Find the line with "corrupted or missing." in the entries below, then reproduce it and every line after it down to and including the line with "Preprocessors as specified", exactly.
****************
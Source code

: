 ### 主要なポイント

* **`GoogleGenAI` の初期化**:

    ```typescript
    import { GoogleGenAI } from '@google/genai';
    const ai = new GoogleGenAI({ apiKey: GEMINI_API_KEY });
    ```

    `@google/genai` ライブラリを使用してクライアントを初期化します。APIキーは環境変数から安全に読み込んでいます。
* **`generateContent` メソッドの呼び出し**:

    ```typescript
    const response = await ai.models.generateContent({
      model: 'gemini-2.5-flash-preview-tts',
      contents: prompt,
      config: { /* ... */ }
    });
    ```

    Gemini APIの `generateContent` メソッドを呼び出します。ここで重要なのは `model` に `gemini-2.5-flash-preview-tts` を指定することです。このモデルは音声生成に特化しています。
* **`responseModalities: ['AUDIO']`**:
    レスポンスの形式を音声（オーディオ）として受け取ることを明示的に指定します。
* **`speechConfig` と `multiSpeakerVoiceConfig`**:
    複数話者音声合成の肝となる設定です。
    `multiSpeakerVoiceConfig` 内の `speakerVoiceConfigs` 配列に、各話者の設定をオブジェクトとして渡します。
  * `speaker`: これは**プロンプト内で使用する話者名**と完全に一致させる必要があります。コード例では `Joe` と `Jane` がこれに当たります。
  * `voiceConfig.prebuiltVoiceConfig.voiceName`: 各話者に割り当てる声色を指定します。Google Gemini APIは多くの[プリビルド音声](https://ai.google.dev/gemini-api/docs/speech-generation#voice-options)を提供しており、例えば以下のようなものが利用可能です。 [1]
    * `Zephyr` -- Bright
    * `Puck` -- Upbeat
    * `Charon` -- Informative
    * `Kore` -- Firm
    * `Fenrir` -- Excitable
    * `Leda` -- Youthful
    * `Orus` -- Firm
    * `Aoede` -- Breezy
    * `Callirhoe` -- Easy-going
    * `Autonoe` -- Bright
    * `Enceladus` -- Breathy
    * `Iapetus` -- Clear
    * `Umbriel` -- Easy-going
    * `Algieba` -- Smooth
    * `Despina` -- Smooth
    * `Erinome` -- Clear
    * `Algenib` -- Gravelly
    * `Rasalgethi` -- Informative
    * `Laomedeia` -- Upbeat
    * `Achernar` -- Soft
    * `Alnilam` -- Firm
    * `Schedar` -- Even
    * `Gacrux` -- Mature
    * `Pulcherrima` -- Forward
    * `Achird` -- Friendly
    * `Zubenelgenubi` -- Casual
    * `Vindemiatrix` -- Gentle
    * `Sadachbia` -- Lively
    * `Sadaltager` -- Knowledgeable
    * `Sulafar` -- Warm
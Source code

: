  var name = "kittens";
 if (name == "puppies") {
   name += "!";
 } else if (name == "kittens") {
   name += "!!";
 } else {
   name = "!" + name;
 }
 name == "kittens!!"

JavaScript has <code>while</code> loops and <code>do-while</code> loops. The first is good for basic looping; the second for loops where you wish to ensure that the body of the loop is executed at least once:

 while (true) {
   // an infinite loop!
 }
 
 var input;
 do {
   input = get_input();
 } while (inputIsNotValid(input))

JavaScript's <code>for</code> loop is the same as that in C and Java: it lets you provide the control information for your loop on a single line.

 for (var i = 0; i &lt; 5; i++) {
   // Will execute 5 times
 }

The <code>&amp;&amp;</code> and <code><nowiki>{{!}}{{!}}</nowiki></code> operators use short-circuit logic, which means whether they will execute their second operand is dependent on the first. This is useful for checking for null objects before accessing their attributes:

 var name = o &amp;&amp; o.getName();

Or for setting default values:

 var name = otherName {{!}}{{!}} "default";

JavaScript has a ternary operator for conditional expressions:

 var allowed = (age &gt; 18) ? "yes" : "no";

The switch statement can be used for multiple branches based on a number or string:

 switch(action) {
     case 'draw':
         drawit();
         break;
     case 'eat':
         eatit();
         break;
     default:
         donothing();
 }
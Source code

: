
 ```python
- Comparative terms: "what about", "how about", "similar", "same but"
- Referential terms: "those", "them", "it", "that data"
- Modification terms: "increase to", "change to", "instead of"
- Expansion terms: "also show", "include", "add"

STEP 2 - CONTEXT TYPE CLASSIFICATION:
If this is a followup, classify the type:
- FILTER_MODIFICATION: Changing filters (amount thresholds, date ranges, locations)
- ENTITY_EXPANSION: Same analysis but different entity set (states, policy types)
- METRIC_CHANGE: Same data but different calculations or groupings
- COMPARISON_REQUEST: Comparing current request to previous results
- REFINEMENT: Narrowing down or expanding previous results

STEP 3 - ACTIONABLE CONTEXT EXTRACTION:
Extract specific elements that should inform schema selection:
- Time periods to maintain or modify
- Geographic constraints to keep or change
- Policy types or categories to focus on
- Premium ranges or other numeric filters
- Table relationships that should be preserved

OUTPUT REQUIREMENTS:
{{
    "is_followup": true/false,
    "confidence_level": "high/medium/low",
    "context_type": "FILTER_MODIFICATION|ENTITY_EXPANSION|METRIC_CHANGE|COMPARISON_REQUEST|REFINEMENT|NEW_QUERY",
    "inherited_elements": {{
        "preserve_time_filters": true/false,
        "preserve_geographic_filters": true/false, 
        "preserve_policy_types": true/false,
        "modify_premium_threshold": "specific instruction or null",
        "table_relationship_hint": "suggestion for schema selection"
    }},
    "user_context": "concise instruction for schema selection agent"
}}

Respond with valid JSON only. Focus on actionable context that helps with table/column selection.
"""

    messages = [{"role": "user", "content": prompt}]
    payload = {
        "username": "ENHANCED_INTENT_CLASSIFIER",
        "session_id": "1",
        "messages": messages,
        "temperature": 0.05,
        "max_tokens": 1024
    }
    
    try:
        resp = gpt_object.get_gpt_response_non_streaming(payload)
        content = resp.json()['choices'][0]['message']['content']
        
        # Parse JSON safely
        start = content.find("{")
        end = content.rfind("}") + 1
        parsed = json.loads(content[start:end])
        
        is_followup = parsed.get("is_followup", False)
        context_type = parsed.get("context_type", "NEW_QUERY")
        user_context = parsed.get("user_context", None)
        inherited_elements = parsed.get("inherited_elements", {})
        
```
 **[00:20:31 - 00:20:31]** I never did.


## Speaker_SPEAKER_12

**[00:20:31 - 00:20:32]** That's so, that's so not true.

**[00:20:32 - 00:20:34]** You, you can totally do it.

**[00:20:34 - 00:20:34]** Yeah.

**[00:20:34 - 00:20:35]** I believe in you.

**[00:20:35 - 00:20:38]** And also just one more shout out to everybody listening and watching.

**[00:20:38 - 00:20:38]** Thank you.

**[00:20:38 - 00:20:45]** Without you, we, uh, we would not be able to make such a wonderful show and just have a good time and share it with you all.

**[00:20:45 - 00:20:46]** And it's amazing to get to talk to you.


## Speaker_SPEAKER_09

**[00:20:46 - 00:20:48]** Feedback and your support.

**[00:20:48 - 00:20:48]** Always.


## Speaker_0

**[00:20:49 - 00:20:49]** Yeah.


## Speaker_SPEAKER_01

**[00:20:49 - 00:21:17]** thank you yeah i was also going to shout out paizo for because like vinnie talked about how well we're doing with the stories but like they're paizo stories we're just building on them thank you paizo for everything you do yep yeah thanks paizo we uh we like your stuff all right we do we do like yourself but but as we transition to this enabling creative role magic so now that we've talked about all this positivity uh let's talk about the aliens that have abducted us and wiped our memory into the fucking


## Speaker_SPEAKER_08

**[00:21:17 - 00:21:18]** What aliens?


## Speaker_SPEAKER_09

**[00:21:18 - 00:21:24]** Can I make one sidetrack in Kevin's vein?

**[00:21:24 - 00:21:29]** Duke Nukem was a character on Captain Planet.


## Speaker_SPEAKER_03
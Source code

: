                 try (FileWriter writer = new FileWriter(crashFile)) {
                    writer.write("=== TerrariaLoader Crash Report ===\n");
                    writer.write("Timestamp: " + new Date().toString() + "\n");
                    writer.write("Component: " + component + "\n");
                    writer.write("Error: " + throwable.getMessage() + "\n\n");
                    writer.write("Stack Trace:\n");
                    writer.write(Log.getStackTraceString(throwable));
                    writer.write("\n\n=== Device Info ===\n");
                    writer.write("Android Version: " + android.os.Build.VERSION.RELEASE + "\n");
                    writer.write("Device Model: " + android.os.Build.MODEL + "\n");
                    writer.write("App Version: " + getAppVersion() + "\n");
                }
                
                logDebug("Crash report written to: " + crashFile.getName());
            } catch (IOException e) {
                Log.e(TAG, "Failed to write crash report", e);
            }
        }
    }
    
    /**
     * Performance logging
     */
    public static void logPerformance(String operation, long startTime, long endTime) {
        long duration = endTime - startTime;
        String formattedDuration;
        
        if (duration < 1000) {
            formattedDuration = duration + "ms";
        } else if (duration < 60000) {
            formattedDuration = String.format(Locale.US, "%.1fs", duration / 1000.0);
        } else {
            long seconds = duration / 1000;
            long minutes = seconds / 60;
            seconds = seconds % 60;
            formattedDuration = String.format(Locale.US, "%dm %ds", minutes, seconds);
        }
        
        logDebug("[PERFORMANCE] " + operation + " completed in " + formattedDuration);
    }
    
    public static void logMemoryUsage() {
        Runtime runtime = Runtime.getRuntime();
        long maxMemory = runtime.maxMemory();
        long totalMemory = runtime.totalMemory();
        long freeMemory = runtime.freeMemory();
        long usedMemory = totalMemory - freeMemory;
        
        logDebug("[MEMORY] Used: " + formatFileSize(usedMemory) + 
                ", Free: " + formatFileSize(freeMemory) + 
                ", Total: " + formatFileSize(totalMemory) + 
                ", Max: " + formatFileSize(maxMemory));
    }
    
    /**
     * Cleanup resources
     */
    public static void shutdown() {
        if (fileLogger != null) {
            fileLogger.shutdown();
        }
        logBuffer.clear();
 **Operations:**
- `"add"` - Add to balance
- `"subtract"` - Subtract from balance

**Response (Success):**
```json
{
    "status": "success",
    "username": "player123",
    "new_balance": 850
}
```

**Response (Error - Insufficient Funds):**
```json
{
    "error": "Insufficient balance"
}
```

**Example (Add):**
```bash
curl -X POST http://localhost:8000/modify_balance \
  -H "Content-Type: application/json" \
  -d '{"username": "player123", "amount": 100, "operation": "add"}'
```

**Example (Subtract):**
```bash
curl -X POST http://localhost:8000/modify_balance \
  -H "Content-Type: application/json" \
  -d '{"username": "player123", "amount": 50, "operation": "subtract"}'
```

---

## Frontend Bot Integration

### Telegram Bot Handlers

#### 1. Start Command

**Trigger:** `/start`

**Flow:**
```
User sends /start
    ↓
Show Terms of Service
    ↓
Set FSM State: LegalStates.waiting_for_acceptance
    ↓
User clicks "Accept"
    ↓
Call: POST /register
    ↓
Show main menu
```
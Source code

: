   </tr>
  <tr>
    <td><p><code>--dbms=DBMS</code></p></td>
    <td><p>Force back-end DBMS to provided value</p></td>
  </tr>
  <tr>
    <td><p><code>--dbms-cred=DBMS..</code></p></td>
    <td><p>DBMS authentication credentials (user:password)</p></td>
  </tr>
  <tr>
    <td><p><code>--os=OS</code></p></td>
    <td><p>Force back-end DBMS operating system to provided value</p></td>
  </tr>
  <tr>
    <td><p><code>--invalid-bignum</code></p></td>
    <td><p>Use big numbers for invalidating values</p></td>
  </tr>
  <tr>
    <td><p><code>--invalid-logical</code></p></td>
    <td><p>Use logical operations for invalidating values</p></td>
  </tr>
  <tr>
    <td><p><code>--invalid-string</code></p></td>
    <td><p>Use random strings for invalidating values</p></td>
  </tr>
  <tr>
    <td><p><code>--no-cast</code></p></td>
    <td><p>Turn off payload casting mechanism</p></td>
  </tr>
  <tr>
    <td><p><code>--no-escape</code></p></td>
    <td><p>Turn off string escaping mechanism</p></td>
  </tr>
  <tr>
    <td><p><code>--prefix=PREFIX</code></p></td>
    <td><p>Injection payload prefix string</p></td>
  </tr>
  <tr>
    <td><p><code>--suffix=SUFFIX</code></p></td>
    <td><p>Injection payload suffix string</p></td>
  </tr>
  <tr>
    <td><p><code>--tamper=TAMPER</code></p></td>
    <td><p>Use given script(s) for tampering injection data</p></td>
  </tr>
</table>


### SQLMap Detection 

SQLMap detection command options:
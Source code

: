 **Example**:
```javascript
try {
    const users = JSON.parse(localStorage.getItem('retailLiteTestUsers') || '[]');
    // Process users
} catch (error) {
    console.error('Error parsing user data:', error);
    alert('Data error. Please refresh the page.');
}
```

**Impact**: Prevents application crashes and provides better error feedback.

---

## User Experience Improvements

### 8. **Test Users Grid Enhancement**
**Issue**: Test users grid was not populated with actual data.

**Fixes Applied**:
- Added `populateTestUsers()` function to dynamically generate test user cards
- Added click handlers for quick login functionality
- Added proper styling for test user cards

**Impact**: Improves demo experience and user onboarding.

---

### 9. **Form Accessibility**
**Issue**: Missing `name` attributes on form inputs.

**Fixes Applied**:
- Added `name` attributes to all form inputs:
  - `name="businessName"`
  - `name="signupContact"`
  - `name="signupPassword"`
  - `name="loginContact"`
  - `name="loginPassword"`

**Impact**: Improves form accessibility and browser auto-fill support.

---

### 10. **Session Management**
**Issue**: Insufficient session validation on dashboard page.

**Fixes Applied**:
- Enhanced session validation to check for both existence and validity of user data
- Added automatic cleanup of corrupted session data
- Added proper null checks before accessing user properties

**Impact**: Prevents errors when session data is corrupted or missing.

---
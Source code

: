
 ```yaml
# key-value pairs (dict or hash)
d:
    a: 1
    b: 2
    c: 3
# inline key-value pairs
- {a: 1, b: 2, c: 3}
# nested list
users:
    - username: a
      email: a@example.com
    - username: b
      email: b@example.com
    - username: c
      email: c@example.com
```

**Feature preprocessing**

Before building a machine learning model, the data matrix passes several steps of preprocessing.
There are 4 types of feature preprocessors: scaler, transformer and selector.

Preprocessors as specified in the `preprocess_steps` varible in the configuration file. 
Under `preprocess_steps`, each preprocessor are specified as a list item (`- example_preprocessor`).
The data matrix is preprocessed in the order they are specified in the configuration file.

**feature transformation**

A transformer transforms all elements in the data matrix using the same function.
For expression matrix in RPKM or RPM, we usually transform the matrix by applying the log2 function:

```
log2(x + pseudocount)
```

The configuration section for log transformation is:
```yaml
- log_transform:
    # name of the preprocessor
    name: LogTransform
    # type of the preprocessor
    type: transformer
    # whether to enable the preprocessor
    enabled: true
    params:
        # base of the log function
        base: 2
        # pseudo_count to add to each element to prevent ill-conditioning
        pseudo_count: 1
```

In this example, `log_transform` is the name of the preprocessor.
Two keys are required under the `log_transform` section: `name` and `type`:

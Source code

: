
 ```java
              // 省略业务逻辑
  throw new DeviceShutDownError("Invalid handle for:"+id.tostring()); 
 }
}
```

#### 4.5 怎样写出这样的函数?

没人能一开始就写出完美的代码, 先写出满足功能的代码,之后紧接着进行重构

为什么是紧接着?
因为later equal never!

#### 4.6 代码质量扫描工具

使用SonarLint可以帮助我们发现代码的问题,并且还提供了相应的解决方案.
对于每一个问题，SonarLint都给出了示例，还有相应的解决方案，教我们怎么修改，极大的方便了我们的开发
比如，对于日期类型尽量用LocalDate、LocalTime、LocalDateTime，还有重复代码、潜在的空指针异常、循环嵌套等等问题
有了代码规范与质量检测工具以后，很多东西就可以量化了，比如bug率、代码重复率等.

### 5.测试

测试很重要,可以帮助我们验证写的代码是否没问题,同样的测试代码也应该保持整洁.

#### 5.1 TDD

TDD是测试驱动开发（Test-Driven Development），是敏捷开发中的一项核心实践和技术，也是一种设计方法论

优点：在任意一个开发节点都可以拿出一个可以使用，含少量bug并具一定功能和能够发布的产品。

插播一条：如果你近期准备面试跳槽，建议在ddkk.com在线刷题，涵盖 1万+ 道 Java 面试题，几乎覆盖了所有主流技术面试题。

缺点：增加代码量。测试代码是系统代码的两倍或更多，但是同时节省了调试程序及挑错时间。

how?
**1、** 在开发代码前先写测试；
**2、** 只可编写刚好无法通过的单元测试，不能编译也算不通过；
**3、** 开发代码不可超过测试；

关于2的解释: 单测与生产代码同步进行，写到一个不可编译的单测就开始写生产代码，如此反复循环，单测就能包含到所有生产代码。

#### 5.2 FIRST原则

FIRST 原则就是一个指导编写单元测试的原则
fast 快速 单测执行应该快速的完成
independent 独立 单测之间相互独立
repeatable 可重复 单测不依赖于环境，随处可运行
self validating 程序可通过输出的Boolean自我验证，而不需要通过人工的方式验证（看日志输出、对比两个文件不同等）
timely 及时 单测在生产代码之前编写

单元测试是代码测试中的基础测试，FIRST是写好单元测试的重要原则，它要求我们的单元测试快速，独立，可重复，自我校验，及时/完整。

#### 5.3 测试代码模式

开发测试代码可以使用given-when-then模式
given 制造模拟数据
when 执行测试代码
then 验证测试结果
****************
# [ANSWER BELOW]
**Impact**: Prevents errors when session data is corrupted or missing.

---
Source code

:
 ```yaml
# key-value pairs (dict or hash)
d:
    a: 1
    b: 2
    c: 3
# inline key-value pairs
- {a: 1, b: 2, c: 3}
# nested list
users:
    - username: a
      email: a@example.com
    - username: b
      email: b@example.com
    - username: c
      email: c@example.com
```

**Feature preprocessing**

Before building a machine learning model, the data matrix passes several steps of preprocessing.
There are 4 types of feature preprocessors: scaler, transformer and selector.

Preprocessors as specified in the `preprocess_steps` varible in the configuration file. 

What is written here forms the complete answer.